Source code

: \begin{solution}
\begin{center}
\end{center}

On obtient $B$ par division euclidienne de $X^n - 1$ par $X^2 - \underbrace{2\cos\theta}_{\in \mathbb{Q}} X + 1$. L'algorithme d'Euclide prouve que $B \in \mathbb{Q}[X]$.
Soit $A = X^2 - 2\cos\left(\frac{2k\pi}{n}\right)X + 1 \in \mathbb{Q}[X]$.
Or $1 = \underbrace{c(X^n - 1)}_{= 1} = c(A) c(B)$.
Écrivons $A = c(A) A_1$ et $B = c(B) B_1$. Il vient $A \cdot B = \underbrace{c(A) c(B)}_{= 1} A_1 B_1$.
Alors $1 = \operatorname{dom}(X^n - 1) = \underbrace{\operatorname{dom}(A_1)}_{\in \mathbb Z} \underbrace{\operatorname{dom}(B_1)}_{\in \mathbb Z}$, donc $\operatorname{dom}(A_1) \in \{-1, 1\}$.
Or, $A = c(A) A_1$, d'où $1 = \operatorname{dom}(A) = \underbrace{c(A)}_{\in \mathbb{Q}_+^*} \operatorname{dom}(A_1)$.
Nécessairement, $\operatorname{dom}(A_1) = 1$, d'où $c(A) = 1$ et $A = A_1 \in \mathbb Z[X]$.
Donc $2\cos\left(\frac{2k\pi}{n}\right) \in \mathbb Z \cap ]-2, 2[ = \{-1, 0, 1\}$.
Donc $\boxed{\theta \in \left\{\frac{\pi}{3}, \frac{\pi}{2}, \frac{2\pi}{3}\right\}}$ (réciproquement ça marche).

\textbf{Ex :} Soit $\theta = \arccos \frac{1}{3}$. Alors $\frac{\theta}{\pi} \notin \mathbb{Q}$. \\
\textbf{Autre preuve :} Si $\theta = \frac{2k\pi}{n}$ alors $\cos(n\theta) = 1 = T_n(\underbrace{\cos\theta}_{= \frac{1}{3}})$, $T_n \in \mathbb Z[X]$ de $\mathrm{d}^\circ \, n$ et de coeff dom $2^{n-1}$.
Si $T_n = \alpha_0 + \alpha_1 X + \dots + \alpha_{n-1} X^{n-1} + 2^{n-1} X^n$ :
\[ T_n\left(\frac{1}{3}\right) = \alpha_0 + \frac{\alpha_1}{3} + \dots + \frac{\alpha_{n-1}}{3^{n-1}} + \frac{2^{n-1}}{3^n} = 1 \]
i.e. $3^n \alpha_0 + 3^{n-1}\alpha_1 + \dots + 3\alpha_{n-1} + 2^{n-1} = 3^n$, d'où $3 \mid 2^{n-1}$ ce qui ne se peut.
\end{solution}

━━━

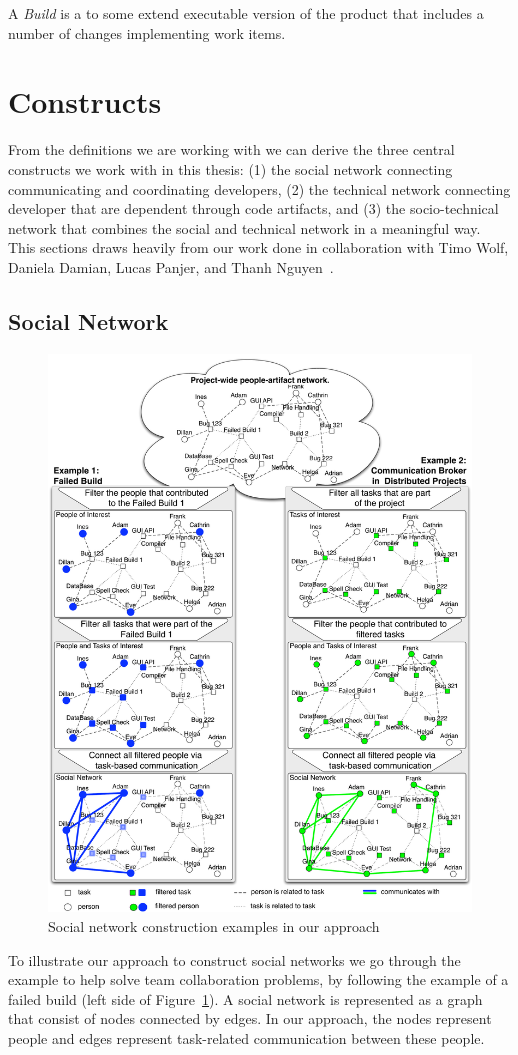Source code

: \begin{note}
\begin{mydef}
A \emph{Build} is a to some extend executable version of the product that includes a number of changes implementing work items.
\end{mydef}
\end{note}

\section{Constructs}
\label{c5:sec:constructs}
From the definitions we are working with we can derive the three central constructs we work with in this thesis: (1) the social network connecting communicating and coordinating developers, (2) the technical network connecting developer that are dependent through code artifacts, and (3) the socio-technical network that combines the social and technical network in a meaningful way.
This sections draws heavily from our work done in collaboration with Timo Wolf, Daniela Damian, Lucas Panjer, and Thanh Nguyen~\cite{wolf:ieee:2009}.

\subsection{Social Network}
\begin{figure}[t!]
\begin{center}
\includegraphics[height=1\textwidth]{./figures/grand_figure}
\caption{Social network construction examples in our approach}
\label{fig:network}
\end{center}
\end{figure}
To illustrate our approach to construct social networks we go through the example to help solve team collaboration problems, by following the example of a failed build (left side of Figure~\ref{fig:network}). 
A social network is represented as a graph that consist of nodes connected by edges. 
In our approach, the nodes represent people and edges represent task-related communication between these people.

━━━

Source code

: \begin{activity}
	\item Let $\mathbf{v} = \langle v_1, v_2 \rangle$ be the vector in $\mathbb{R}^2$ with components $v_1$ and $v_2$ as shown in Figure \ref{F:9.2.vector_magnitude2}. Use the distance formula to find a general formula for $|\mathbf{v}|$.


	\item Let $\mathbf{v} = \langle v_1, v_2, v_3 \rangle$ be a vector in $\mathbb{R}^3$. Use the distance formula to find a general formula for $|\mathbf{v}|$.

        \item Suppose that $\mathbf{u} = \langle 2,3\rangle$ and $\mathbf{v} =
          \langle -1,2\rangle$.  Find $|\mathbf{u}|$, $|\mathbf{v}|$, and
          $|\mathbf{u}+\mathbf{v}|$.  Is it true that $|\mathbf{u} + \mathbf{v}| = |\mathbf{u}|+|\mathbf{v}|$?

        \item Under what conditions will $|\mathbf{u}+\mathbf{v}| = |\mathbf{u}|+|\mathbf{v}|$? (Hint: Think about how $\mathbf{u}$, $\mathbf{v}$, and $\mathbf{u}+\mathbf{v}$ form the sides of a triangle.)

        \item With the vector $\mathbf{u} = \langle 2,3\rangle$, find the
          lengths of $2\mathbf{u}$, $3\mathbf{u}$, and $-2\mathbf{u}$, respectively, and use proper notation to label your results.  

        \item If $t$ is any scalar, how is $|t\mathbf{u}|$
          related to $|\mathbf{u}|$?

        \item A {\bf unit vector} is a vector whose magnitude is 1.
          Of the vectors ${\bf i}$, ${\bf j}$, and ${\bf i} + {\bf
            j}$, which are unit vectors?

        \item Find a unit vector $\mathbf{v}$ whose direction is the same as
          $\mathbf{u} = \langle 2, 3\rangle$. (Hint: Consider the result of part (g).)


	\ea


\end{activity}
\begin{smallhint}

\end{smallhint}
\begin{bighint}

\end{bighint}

━━━

**ACTIVITY:** Copy each line above that contains the string "langle".

**RESULT:**
	\item Let $\mathbf{v} = \langle v_1, v_2 \rangle$ be the vector in $\mathbb{R}^2$ with components $v_1$ and $v_2$ as shown in Figure \ref{F:9.2.vector_magnitude2}. Use the distance formula to find a general formula for $|\mathbf{v}|$.
	\item Let $\mathbf{v} = \langle v_1, v_2, v_3 \rangle$ be a vector in $\mathbb{R}^3$. Use the distance formula to find a general formula for $|\mathbf{v}|$.
        \item Suppose that $\mathbf{u} = \langle 2,3\rangle$ and $\mathbf{v} =
          \langle -1,2\rangle$.  Find $|\mathbf{u}|$, $|\mathbf{v}|$, and
        \item With the vector $\mathbf{u} = \langle 2,3\rangle$, find the
          $\mathbf{u} = \langle 2, 3\rangle$. (Hint: Consider the result of part (g).)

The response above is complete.